Saturday, October 10, 2009

Women in MI5

From Times Online:
In the early days of MI5, most women recruits were recommended by existing members of staff. When, after 1914, demand outpaced supply, the service turned to Cheltenham Ladies College and other leading girls’ public schools and to St Hugh’s and Somerville Colleges at Oxford. Women played a more important role in the security service than in any other wartime government department, maintaining its registry and letter checks which were kept up to date by 130 women clerks. By early 1917, MI5’s Central Registry contained 250,000 cards and 27,000 files on its chief suspects.

During the early months of the war, the registry was “almost overwhelmed” by “the tidal wave of documents” which descended on it. When Hilda Cribb (who in 1920 was to become controller of women staff) began work in the registry in February 1915 she found unfiled papers stacked on filing cabinets. All this changed with the appointment of Edith Annie Lomax as lady superintendent. She proved to be one of the ablest administrators in service history, later becoming the first female member of staff to be appointed MBE (subsequently upgraded to OBE).
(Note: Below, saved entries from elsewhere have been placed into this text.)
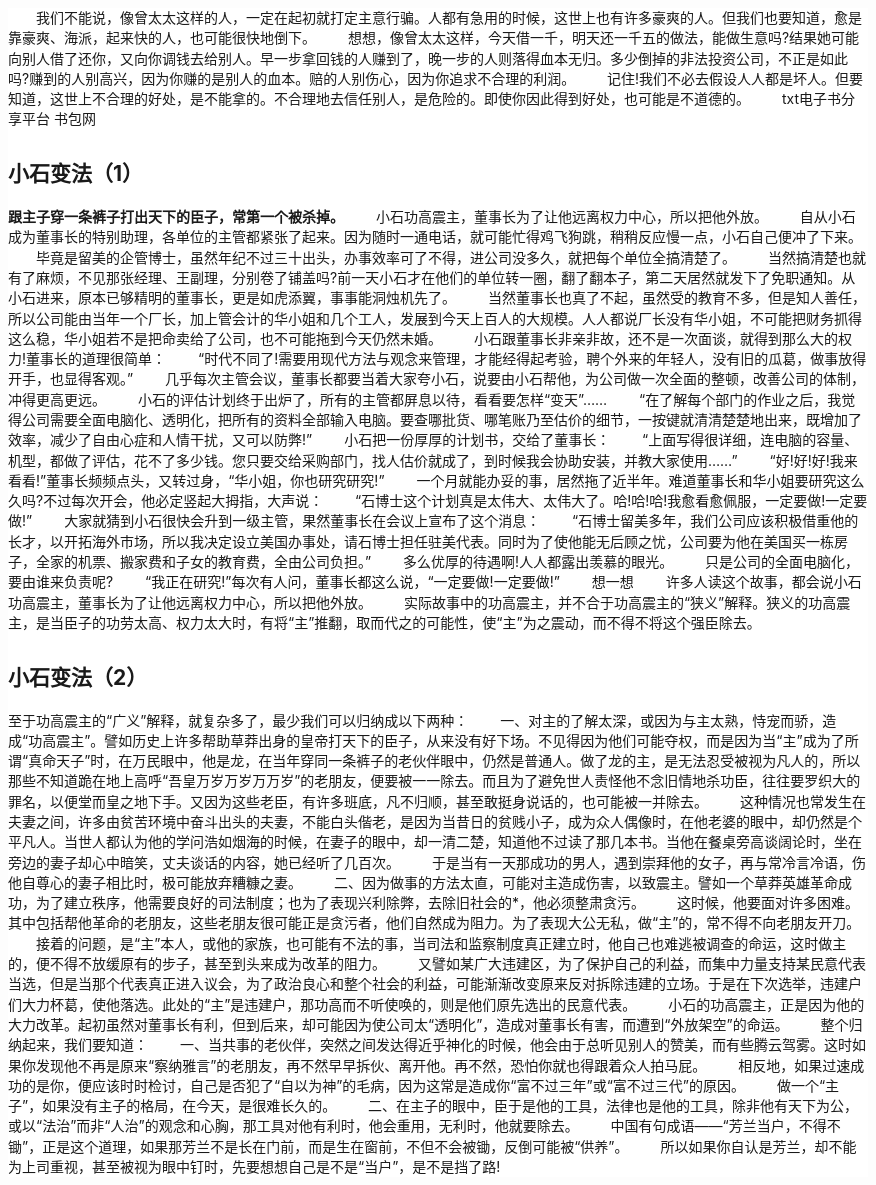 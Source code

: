 　　我们不能说，像曾太太这样的人，一定在起初就打定主意行骗。人都有急用的时候，这世上也有许多豪爽的人。但我们也要知道，愈是靠豪爽、海派，起来快的人，也可能很快地倒下。
　　想想，像曾太太这样，今天借一千，明天还一千五的做法，能做生意吗?结果她可能向别人借了还你，又向你调钱去给别人。早一步拿回钱的人赚到了，晚一步的人则落得血本无归。多少倒掉的非法投资公司，不正是如此吗?赚到的人别高兴，因为你赚的是别人的血本。赔的人别伤心，因为你追求不合理的利润。
　　记住!我们不必去假设人人都是坏人。但要知道，这世上不合理的好处，是不能拿的。不合理地去信任别人，是危险的。即使你因此得到好处，也可能是不道德的。
　　txt电子书分享平台 书包网

## 小石变法（1）
**跟主子穿一条裤子打出天下的臣子，常第一个被杀掉。**
　　小石功高震主，董事长为了让他远离权力中心，所以把他外放。
　　自从小石成为董事长的特别助理，各单位的主管都紧张了起来。因为随时一通电话，就可能忙得鸡飞狗跳，稍稍反应慢一点，小石自己便冲了下来。
　　毕竟是留美的企管博士，虽然年纪不过三十出头，办事效率可了不得，进公司没多久，就把每个单位全搞清楚了。
　　当然搞清楚也就有了麻烦，不见那张经理、王副理，分别卷了铺盖吗?前一天小石才在他们的单位转一圈，翻了翻本子，第二天居然就发下了免职通知。从小石进来，原本已够精明的董事长，更是如虎添翼，事事能洞烛机先了。
　　当然董事长也真了不起，虽然受的教育不多，但是知人善任，所以公司能由当年一个厂长，加上管会计的华小姐和几个工人，发展到今天上百人的大规模。人人都说厂长没有华小姐，不可能把财务抓得这么稳，华小姐若不是把命卖给了公司，也不可能拖到今天仍然未婚。
　　小石跟董事长非亲非故，还不是一次面谈，就得到那么大的权力!董事长的道理很简单：
　　“时代不同了!需要用现代方法与观念来管理，才能经得起考验，聘个外来的年轻人，没有旧的瓜葛，做事放得开手，也显得客观。”
　　几乎每次主管会议，董事长都要当着大家夸小石，说要由小石帮他，为公司做一次全面的整顿，改善公司的体制，冲得更高更远。
　　小石的评估计划终于出炉了，所有的主管都屏息以待，看看要怎样“变天”……
　　“在了解每个部门的作业之后，我觉得公司需要全面电脑化、透明化，把所有的资料全部输入电脑。要查哪批货、哪笔账乃至估价的细节，一按键就清清楚楚地出来，既增加了效率，减少了自由心症和人情干扰，又可以防弊!”
　　小石把一份厚厚的计划书，交给了董事长：
　　“上面写得很详细，连电脑的容量、机型，都做了评估，花不了多少钱。您只要交给采购部门，找人估价就成了，到时候我会协助安装，并教大家使用……”
　　“好!好!好!我来看看!”董事长频频点头，又转过身，“华小姐，你也研究研究!”
　　一个月就能办妥的事，居然拖了近半年。难道董事长和华小姐要研究这么久吗?不过每次开会，他必定竖起大拇指，大声说：
　　“石博士这个计划真是太伟大、太伟大了。哈!哈!哈!我愈看愈佩服，一定要做!一定要做!”
　　大家就猜到小石很快会升到一级主管，果然董事长在会议上宣布了这个消息：
　　“石博士留美多年，我们公司应该积极借重他的长才，以开拓海外市场，所以我决定设立美国办事处，请石博士担任驻美代表。同时为了使他能无后顾之忧，公司要为他在美国买一栋房子，全家的机票、搬家费和子女的教育费，全由公司负担。”
　　多么优厚的待遇啊!人人都露出羡慕的眼光。
　　只是公司的全面电脑化，要由谁来负责呢?
　　“我正在研究!”每次有人问，董事长都这么说，“一定要做!一定要做!”
　　想一想
　　许多人读这个故事，都会说小石功高震主，董事长为了让他远离权力中心，所以把他外放。
　　实际故事中的功高震主，并不合于功高震主的“狭义”解释。狭义的功高震主，是当臣子的功劳太高、权力太大时，有将“主”推翻，取而代之的可能性，使“主”为之震动，而不得不将这个强臣除去。

## 小石变法（2）
至于功高震主的“广义”解释，就复杂多了，最少我们可以归纳成以下两种：
　　一、对主的了解太深，或因为与主太熟，恃宠而骄，造成“功高震主”。譬如历史上许多帮助草莽出身的皇帝打天下的臣子，从来没有好下场。不见得因为他们可能夺权，而是因为当“主”成为了所谓“真命天子”时，在万民眼中，他是龙，在当年穿同一条裤子的老伙伴眼中，仍然是普通人。做了龙的主，是无法忍受被视为凡人的，所以那些不知道跪在地上高呼“吾皇万岁万岁万万岁”的老朋友，便要被一一除去。而且为了避免世人责怪他不念旧情地杀功臣，往往要罗织大的罪名，以便堂而皇之地下手。又因为这些老臣，有许多班底，凡不归顺，甚至敢挺身说话的，也可能被一并除去。
　　这种情况也常发生在夫妻之间，许多由贫苦环境中奋斗出头的夫妻，不能白头偕老，是因为当昔日的贫贱小子，成为众人偶像时，在他老婆的眼中，却仍然是个平凡人。当世人都认为他的学问浩如烟海的时候，在妻子的眼中，却一清二楚，知道他不过读了那几本书。当他在餐桌旁高谈阔论时，坐在旁边的妻子却心中暗笑，丈夫谈话的内容，她已经听了几百次。
　　于是当有一天那成功的男人，遇到崇拜他的女子，再与常冷言冷语，伤他自尊心的妻子相比时，极可能放弃糟糠之妻。
　　二、因为做事的方法太直，可能对主造成伤害，以致震主。譬如一个草莽英雄革命成功，为了建立秩序，他需要良好的司法制度；也为了表现兴利除弊，去除旧社会的*，他必须整肃贪污。
　　这时候，他要面对许多困难。其中包括帮他革命的老朋友，这些老朋友很可能正是贪污者，他们自然成为阻力。为了表现大公无私，做“主”的，常不得不向老朋友开刀。
　　接着的问题，是“主”本人，或他的家族，也可能有不法的事，当司法和监察制度真正建立时，他自己也难逃被调查的命运，这时做主的，便不得不放缓原有的步子，甚至到头来成为改革的阻力。
　　又譬如某广大违建区，为了保护自己的利益，而集中力量支持某民意代表当选，但是当那个代表真正进入议会，为了政治良心和整个社会的利益，可能渐渐改变原来反对拆除违建的立场。于是在下次选举，违建户们大力杯葛，使他落选。此处的“主”是违建户，那功高而不听使唤的，则是他们原先选出的民意代表。
　　小石的功高震主，正是因为他的大力改革。起初虽然对董事长有利，但到后来，却可能因为使公司太“透明化”，造成对董事长有害，而遭到“外放架空”的命运。
　　整个归纳起来，我们要知道：
　　一、当共事的老伙伴，突然之间发达得近乎神化的时候，他会由于总听见别人的赞美，而有些腾云驾雾。这时如果你发现他不再是原来“察纳雅言”的老朋友，再不然早早拆伙、离开他。再不然，恐怕你就也得跟着众人拍马屁。
　　相反地，如果过速成功的是你，便应该时时检讨，自己是否犯了“自以为神”的毛病，因为这常是造成你“富不过三年”或“富不过三代”的原因。
　　做一个“主子”，如果没有主子的格局，在今天，是很难长久的。
　　二、在主子的眼中，臣于是他的工具，法律也是他的工具，除非他有天下为公，或以“法治”而非“人治”的观念和心胸，那工具对他有利时，他会重用，无利时，他就要除去。
　　中国有句成语——“芳兰当户，不得不锄”，正是这个道理，如果那芳兰不是长在门前，而是生在窗前，不但不会被锄，反倒可能被“供养”。
　　所以如果你自认是芳兰，却不能为上司重视，甚至被视为眼中钉时，先要想想自己是不是“当户”，是不是挡了路!
　　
The biggest obstacle to female promotion was the general conviction throughout the British intelligence community that women were unsuitable for agent-running. The only woman selected for the first agent-running training course in 1973 was Stella Rimington, later the first female DG. Rimington believed that, in the aftermath of “The Women’s Revolt”, management “were genuinely surprised at the strength of feeling and sufficiently concerned that so many of their good female staff, essential to the running of the service, appeared to be disgruntled, that the policy was changed”. A number of female assistant officers, Rimington among them, were promoted to full officer rank and women began, like men, to be recruited at officer level.

Over the next decade in the recruitment of female officers the service moved ahead of much of Whitehall and most employers in the private sector. By the early 1990s some 40 per cent of its officers were women.